Government data released one hour before polling stations closed said nearly 2.9 million people had voted by 9:30 p.m., a turnout rate of more than 69% — a record showing that appeared to have been encouraged by the political turmoil. About 1.47 million voted in the last district elections four years ago.
First results were due after midnight.
The voter numbers showed people’s determination, said one voter named Tsz, 30, who works in the service industry.
“The high turnout rate... definitely reflects Hong Kong people’s hope for genuine universal suffrage,” he said.
Casting her ballot, the Beijing-backed Ms. Lam pledged that her government would listen “more intensively” to the views of district councils in the Chinese-ruled city.
“I hope this kind of stability and calm is not only for today’s election, but to show that everyone does not want Hong Kong to fall into a chaotic situation again,” Ms. Lam said.
The protests started over a now-withdrawn extradition Bill that would have allowed people to be sent to mainland China for trial but rapidly evolved into calls for full democracy, posing the biggest popular challenge to Chinese President Xi Jinping since he came to power in 2012.
They have at times forced the closure of government, businesses and schools as police used tear gas, rubber bullets and water cannon in response to petrol bombs and rocks.
Attacks on candidates
The run-up to the election was marked by attacks on candidates, with one stabbed and wounded and another having part of his ear bitten off.
Ming Lee, 26, who works in event production, said she hoped the higher turnout would benefit the pro-democracy camp that is battling some seats that were once uncontested and dominated by pro-Beijing candidates.

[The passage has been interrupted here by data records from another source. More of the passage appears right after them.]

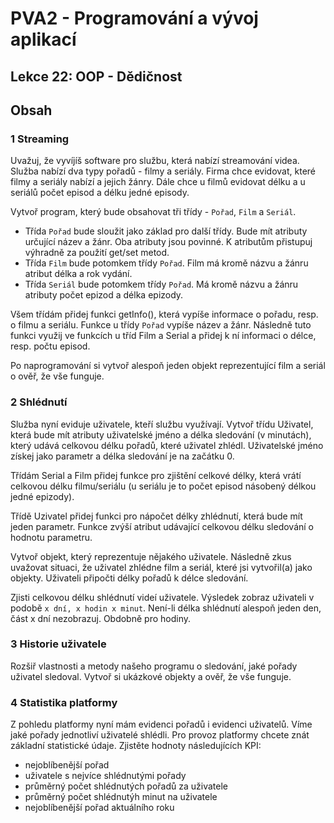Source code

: # PVA2 - Programování a vývoj aplikací
## Lekce 22: OOP - Dědičnost

## Obsah

### 1 Streaming
Uvažuj, že vyvíjíš software pro službu, která nabízí streamování videa. Služba nabízí dva typy pořadů - filmy a seriály. Firma chce evidovat, které filmy a seriály nabízí a jejich žánry. Dále chce u filmů evidovat délku a u seriálů počet episod a délku jedné episody.

Vytvoř program, který bude obsahovat tři třídy - `Pořad`, `Film` a `Seriál`.
- Třída `Pořad` bude sloužit jako základ pro další třídy. Bude mít atributy určující název a žánr. Oba atributy jsou povinné. K atributům přistupuj výhradně za použití get/set metod.
- Třída `Film` bude potomkem třídy `Pořad`. Film má kromě názvu a žánru atribut délka a rok vydání.
- Třída `Seriál` bude potomkem třídy `Pořad`. Má kromě názvu a žánru atributy počet epizod a délka epizody.

Všem třídám přidej funkci getInfo(), která vypíše informace o pořadu, resp. o filmu a seriálu. Funkce u třídy `Pořad` vypíše název a žánr. Následně tuto funkci využij ve funkcích u tříd Film a Serial a přidej k ní informaci o délce, resp. počtu episod.

Po naprogramování si vytvoř alespoň jeden objekt reprezentující film a seriál o ověř, že vše funguje.


### 2 Shlédnutí
Služba nyní eviduje uživatele, kteří službu využívají. Vytvoř třídu Uživatel, která bude mít atributy uživatelské jméno a délka sledování (v minutách), který udává celkovou délku pořadů, které uživatel zhlédl. Uživatelské jméno získej jako parametr a délka sledování je na začátku 0.

Třídám Serial a Film přidej funkce pro zjištění celkové délky, která vrátí celkovou délku filmu/seriálu (u seriálu je to počet episod násobený délkou jedné epizody).

Třídě Uzivatel přidej funkci pro nápočet délky zhlédnutí, která bude mít jeden parametr. Funkce zvýší atribut udávající celkovou délku sledování o hodnotu parametru.

Vytvoř objekt, který reprezentuje nějakého uživatele. Následně zkus uvažovat situaci, že uživatel zhlédne film a seriál, které jsi vytvořil(a) jako objekty. Uživateli připočti délky pořadů k délce sledování. 

Zjisti celkovou délku shlédnutí videí uživatele. Výsledek zobraz uživateli v podobě `x dní, x hodin x minut`. Není-li délka shlédnutí alespoň jeden den, část x dní nezobrazuj. Obdobně pro hodiny.

### 3 Historie uživatele
Rozšiř vlastnosti a metody našeho programu o sledování, jaké pořady uživatel sledoval. Vytvoř si ukázkové objekty a ověř, že vše funguje.

### 4 Statistika platformy
Z pohledu platformy nyní mám evidenci pořadů i evidenci uživatelů. Víme jaké pořady jednotliví uživatelé shlédli. Pro provoz platformy chcete znát základní statistické údaje. Zjistěte hodnoty následujících KPI:
- nejoblíbenější pořad
- uživatele s nejvíce shlédnutými pořady
- průměrný počet shlédnutých pořadů za uživatele
- průměrný počet shlédnutýh minut na uživatele
- nejoblíbenější pořad aktuálního roku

“I hope this vote can counter the voice of the pro-establishment, so as to bring in more voices from the democrats,” she said. “The social problems encouraged people to vote and to focus on political issues.”
The district councils control some spending and decide issues such as recycling and public health. A record 1,104 candidates were vying for 452 seats and a record 4.1 million people have enrolled to vote.

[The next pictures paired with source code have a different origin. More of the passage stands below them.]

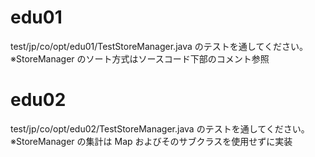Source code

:# edu01
test/jp/co/opt/edu01/TestStoreManager.java のテストを通してください。
※StoreManager のソート方式はソースコード下部のコメント参照

# edu02
test/jp/co/opt/edu02/TestStoreManager.java のテストを通してください。
※StoreManager の集計は Map およびそのサブクラスを使用せずに実装


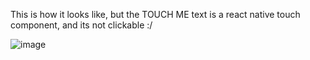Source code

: This is how it looks like, but the TOUCH ME text is a react native touch component, and its not clickable :/

![image](https://user-images.githubusercontent.com/1346122/83118634-e3932580-a0ce-11ea-8769-1cff3a0e9615.png)
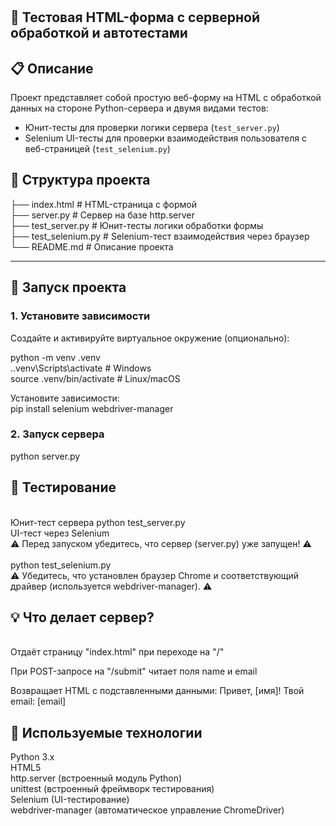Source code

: # <h2>🧪 Тестовая HTML-форма с серверной обработкой и автотестами</h2>

## <h2>📋 Описание</h2>

Проект представляет собой простую веб-форму на HTML с обработкой данных на стороне Python-сервера и двумя видами тестов:

- Юнит-тесты для проверки логики сервера (`test_server.py`)
- Selenium UI-тесты для проверки взаимодействия пользователя с веб-страницей (`test_selenium.py`)

## <h2>📁 Структура проекта</h2>
├── index.html # HTML-страница с формой<br>
├── server.py # Сервер на базе http.server<br>
├── test_server.py # Юнит-тесты логики обработки формы<br>
├── test_selenium.py # Selenium-тест взаимодействия через браузер<br>
└── README.md # Описание проекта

---

## <h2>🚀 Запуск проекта</h2>

### 1. Установите зависимости

Создайте и активируйте виртуальное окружение (опционально):

python -m venv .venv<br>
.\.venv\Scripts\activate  # Windows<br>
source .venv/bin/activate # Linux/macOS<br>

Установите зависимости:<br>
pip install selenium webdriver-manager

### 2. Запуск сервера
python server.py

<h2>🧪 Тестирование</h2><br>
Юнит-тест сервера
python test_server.py<br>
UI-тест через Selenium<br>
⚠️ Перед запуском убедитесь, что сервер (server.py) уже запущен! ⚠️<br>
<br>
python test_selenium.py<br>
⚠️ Убедитесь, что установлен браузер Chrome и соответствующий драйвер (используется webdriver-manager). ⚠️

<h2>💡 Что делает сервер?</h2><br>
Отдаёт страницу "index.html" при переходе на "/"

При POST-запросе на "/submit" читает поля name и email

Возвращает HTML с подставленными данными:
Привет, [имя]! Твой email: [email]

<h2>🧰 Используемые технологии</h2>
Python 3.x<br>
HTML5<br>
http.server (встроенный модуль Python)<br>
unittest (встроенный фреймворк тестирования)<br>
Selenium (UI-тестирование)<br>
webdriver-manager (автоматическое управление ChromeDriver)<br>
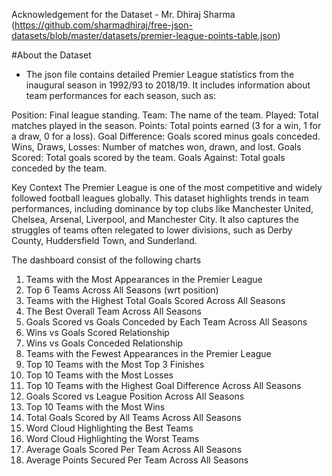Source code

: Acknowledgement for the Dataset - Mr. Dhiraj Sharma (https://github.com/sharmadhiraj/free-json-datasets/blob/master/datasets/premier-league-points-table.json)

#About the Dataset

- The json file contains detailed Premier League statistics from the inaugural season in 1992/93 to 2018/19. It includes information about team performances for each season, such as:

Position: Final league standing.
Team: The name of the team.
Played: Total matches played in the season.
Points: Total points earned (3 for a win, 1 for a draw, 0 for a loss).
Goal Difference: Goals scored minus goals conceded.
Wins, Draws, Losses: Number of matches won, drawn, and lost.
Goals Scored: Total goals scored by the team.
Goals Against: Total goals conceded by the team.

Key Context
The Premier League is one of the most competitive and widely followed football leagues globally.
This dataset highlights trends in team performances, including dominance by top clubs like Manchester United, Chelsea, Arsenal, Liverpool, and Manchester City.
It also captures the struggles of teams often relegated to lower divisions, such as Derby County, Huddersfield Town, and Sunderland.


The dashboard consist of the following charts

1. Teams with the Most Appearances in the Premier League
2. Top 6 Teams Across All Seasons (wrt position)
3. Teams with the Highest Total Goals Scored Across All Seasons
4. The Best Overall Team Across All Seasons
5. Goals Scored vs Goals Conceded by Each Team Across All Seasons
6. Wins vs Goals Scored Relationship
7. Wins vs Goals Conceded Relationship
8. Teams with the Fewest Appearances in the Premier League
9. Top 10 Teams with the Most Top 3 Finishes
10. Top 10 Teams with the Most Losses
11. Top 10 Teams with the Highest Goal Difference Across All Seasons
12. Goals Scored vs League Position Across All Seasons
13. Top 10 Teams with the Most Wins
14. Total Goals Scored by All Teams Across All Seasons
15. Word Cloud Highlighting the Best Teams
16. Word Cloud Highlighting the Worst Teams
17. Average Goals Scored Per Team Across All Seasons
18. Average Points Secured Per Team Across All Seasons
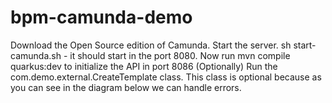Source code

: # bpm-camunda-demo

Download the Open Source edition of Camunda.
Start the server. sh start-camunda.sh - it should start in the port 8080.
Now run mvn compile quarkus:dev to initialize the API in port 8086
(Optionally) Run the com.demo.external.CreateTemplate class. This class is optional because as 
you can see in the diagram below we can handle errors.




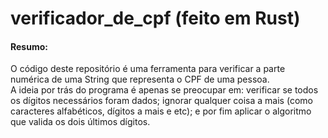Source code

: # verificador_de_cpf (feito em Rust)

#### Resumo:<br>
O código deste repositório é uma ferramenta para verificar a parte numérica de uma String que representa o CPF de uma pessoa.<br>
A ideia por trás do programa é apenas se preocupar em: verificar se todos os dígitos necessários foram dados; ignorar qualquer coisa a mais (como caracteres alfabéticos, dígitos a mais e etc); e por fim aplicar o algoritmo que valida os dois últimos dígitos.<br> 
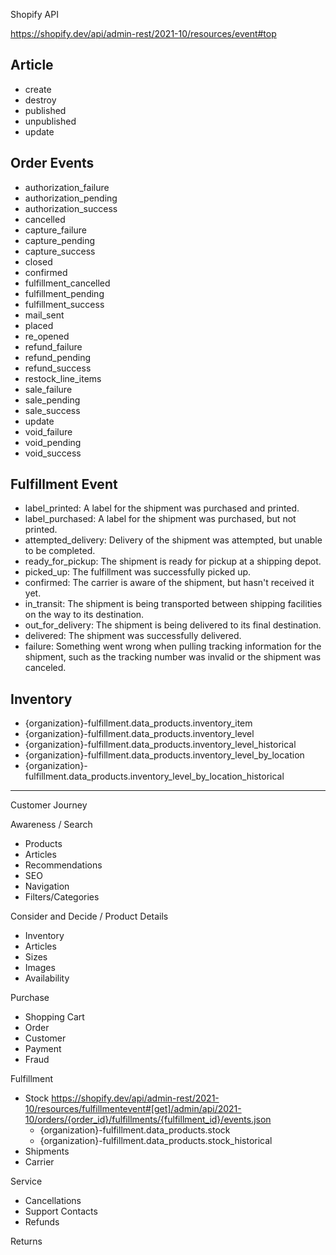 Shopify API

https://shopify.dev/api/admin-rest/2021-10/resources/event#top

Article
---
- create
- destroy
- published
- unpublished
- update

Order Events
---
- authorization_failure
- authorization_pending
- authorization_success
- cancelled
- capture_failure
- capture_pending
- capture_success
- closed
- confirmed
- fulfillment_cancelled
- fulfillment_pending
- fulfillment_success
- mail_sent
- placed
- re_opened
- refund_failure
- refund_pending
- refund_success
- restock_line_items
- sale_failure
- sale_pending
- sale_success
- update
- void_failure
- void_pending
- void_success

Fulfillment Event
---
- label_printed: A label for the shipment was purchased and printed.
- label_purchased: A label for the shipment was purchased, but not printed.
- attempted_delivery: Delivery of the shipment was attempted, but unable to be completed.
- ready_for_pickup: The shipment is ready for pickup at a shipping depot.
- picked_up: The fulfillment was successfully picked up.
- confirmed: The carrier is aware of the shipment, but hasn't received it yet.
- in_transit: The shipment is being transported between shipping facilities on the way to its destination.
- out_for_delivery: The shipment is being delivered to its final destination.
- delivered: The shipment was successfully delivered.
- failure: Something went wrong when pulling tracking information for the shipment, such as the tracking number was invalid or the shipment was canceled.

Inventory
---

- {organization}-fulfillment.data_products.inventory_item
- {organization}-fulfillment.data_products.inventory_level
- {organization}-fulfillment.data_products.inventory_level_historical
- {organization}-fulfillment.data_products.inventory_level_by_location
- {organization}-fulfillment.data_products.inventory_level_by_location_historical



---

Customer Journey

Awareness / Search
- Products
- Articles
- Recommendations
- SEO
- Navigation
- Filters/Categories

Consider and Decide / Product Details
- Inventory
- Articles
- Sizes
- Images
- Availability

Purchase
- Shopping Cart
- Order
- Customer
- Payment
- Fraud

Fulfillment
- Stock https://shopify.dev/api/admin-rest/2021-10/resources/fulfillmentevent#[get]/admin/api/2021-10/orders/{order_id}/fulfillments/{fulfillment_id}/events.json
    - {organization}-fulfillment.data_products.stock
    - {organization}-fulfillment.data_products.stock_historical
- Shipments
- Carrier

Service
- Cancellations
- Support Contacts
- Refunds

Returns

If the pro-democracy campaigners gain control, they could secure six seats on Hong Kong’s semi-representative Legislative Council and 117 seats on the 1,200-member panel that selects its Chief Executive.

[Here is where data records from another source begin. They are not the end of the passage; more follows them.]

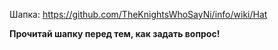 Шапка: https://github.com/TheKnightsWhoSayNi/info/wiki/Hat

**Прочитай шапку перед тем, как задать вопрос!**
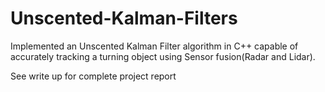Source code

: # Unscented-Kalman-Filters

Implemented an Unscented Kalman Filter algorithm in C++ capable
of accurately tracking a turning object using Sensor fusion(Radar and Lidar).

See write up for complete project report
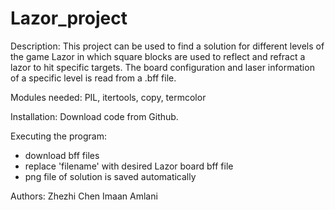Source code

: # Lazor_project
Description:
This project can be used to find a solution for different levels of the game Lazor in which square blocks are used to reflect and refract a lazor to hit specific targets.  The board configuration and laser information of a specific level is read from a .bff file.       

Modules needed: PIL, itertools, copy, termcolor 

Installation: Download code from Github. 

Executing the program:
- download bff files
- replace 'filename' with desired Lazor board bff file
- png file of solution is saved automatically

Authors:
Zhezhi Chen
Imaan Amlani
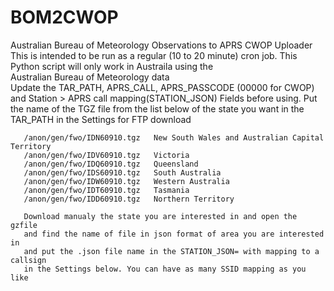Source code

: # BOM2CWOP
Australian Bureau of Meteorology Observations to APRS CWOP Uploader 
 This is intended to be run as a regular (10 to 20 minute) cron job. 
       This Python script will only work in Austraila using the  
       Australian Bureau of Meteorology data  
       Update the TAR_PATH, APRS_CALL, APRS_PASSCODE (00000 for CWOP) 
       and Station > APRS call mapping(STATION_JSON) Fields before using. 
       Put the name of the TGZ file from the list below of the state 
       you want in the TAR_PATH in the Settings for FTP download   
           
       /anon/gen/fwo/IDN60910.tgz	New South Wales and Australian Capital Territory 
       /anon/gen/fwo/IDV60910.tgz	Victoria 
       /anon/gen/fwo/IDQ60910.tgz	Queensland 
       /anon/gen/fwo/IDS60910.tgz	South Australia 
       /anon/gen/fwo/IDW60910.tgz   Western Australia 
       /anon/gen/fwo/IDT60910.tgz	Tasmania 
       /anon/gen/fwo/IDD60910.tgz	Northern Territory 

       Download manualy the state you are interested in and open the gzfile 
       and find the name of file in json format of area you are interested in 
       and put the .json file name in the STATION_JSON= with mapping to a callsign 
       in the Settings below. You can have as many SSID mapping as you like  
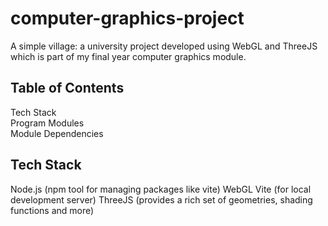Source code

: # computer-graphics-project
A simple village: a university project developed using WebGL and ThreeJS which is part of my final year computer graphics module.

## Table of Contents
  Tech Stack  
  Program Modules  
  Module Dependencies

## Tech Stack
  Node.js (npm tool for managing packages like vite)
  WebGL
  Vite (for local development server)
  ThreeJS (provides a rich set of geometries, shading functions and more)
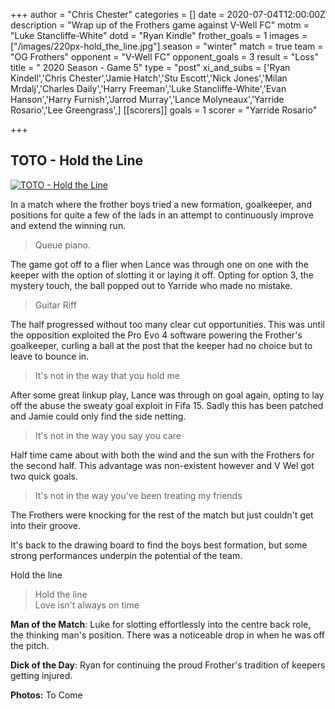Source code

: +++
author = "Chris Chester"
categories = []
date = 2020-07-04T12:00:00Z
description = "Wrap up of the Frothers game against V-Well FC"
motm = "Luke Stancliffe-White"
dotd = "Ryan Kindle"
frother_goals = 1
images = ["/images/220px-hold_the_line.jpg"]
season = "winter"
match = true
team = "OG Frothers"
opponent = "V-Well FC"
opponent_goals = 3
result = "Loss"
title = " 2020 Season - Game 5"
type = "post"
xi_and_subs = ['Ryan Kindell','Chris Chester','Jamie Hatch','Stu Escott','Nick Jones','Milan Mrdalj','Charles Daily','Harry Freeman','Luke Stancliffe-White','Evan Hanson','Harry Furnish','Jarrod Murray','Lance Molyneaux','Yarride Rosario','Lee Greengrass',]
[[scorers]]
goals = 1
scorer = "Yarride Rosario"

+++
## TOTO - Hold the Line
[![TOTO - Hold the Line](https://img.youtube.com/vi/htgr3pvBr-I/0.jpg)](https://www.youtube.com/watch?v=htgr3pvBr-I)
  
In a match where the frother boys tried a new formation, goalkeeper, and positions for quite a few of the lads in an attempt to continuously improve and extend the winning run.  
  
> Queue piano.  
  
The game got off to a flier when Lance was through one on one with the keeper with the option of slotting it or laying it off. Opting for option 3, the mystery touch, the ball popped out to Yarride who made no mistake.  
  
> Guitar Riff  
  
The half progressed without too many clear cut opportunities. This was until the opposition exploited the Pro Evo 4 software powering the Frother's goalkeeper, curling a ball at the post that the keeper had no choice but to leave to bounce in.  
  
> It's not in the way that you hold me  
  
After some great linkup play, Lance was through on goal again, opting to lay off the abuse the sweaty goal exploit in Fifa 15. Sadly this has been patched and Jamie could only find the side netting.  
  
> It's not in the way you say you care  
  
Half time came about with both the wind and the sun with the Frothers for the second half. This advantage was non-existent however and V Wel got two quick goals.  
  
> It's not in the way you've been treating my friends  
  
The Frothers were knocking for the rest of the match but just couldn't get into their groove.  
  
It's back to the drawing board to find the boys best formation, but some strong performances underpin the potential of the team.

Hold the line  
  
> Hold the line  
> Love isn't always on time

**Man of the Match**: Luke for slotting effortlessly into the centre back role, the thinking man's position. There was a noticeable drop in when he was off the pitch.

**Dick of the Day**: Ryan for continuing the proud Frother's tradition of keepers getting injured.

**Photos:** To Come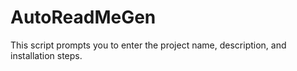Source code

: # AutoReadMeGen
This script prompts you to enter the project name, description, and installation steps.
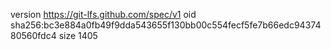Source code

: version https://git-lfs.github.com/spec/v1
oid sha256:bc3e884a0fb49f9dda543655f130bb00c554fecf5fe7b66edc9437480560fdc4
size 1405

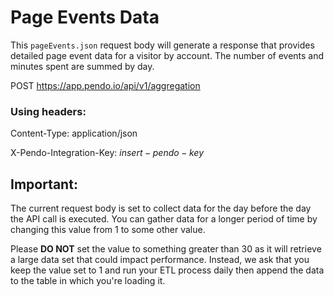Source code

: # Page Events Data

This `pageEvents.json` request body will generate a response that provides detailed page event data for a visitor by account.  The number of events and minutes spent are summed by day.

POST https://app.pendo.io/api/v1/aggregation

### Using headers:

Content-Type: application/json

X-Pendo-Integration-Key: $insert-pendo-key$

## Important:

The current request body is set to collect data for the day before the day the API call is executed.  You can gather data for a longer period of time by changing this value from 1 to some other value.

Please **DO NOT** set the value to something greater than 30 as it will retrieve a large data set that could impact performance.  Instead, we ask that you keep the value set to 1 and run your ETL process daily then append the data to the table in which you're loading it.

Jimmy Sham, a candidate for the Civil Human Rights Front, which organised some of the anti-government rallies, said: “We don’t know yet, at the end of the day, if the democrats can win a majority. But I hope our Hong Kong citizens can vote for the future of Hong Kong.”
Sunday was also the seventh day of a stand-off at Polytechnic University, whose campus has been surrounded by police as some protesters hid out on the grounds.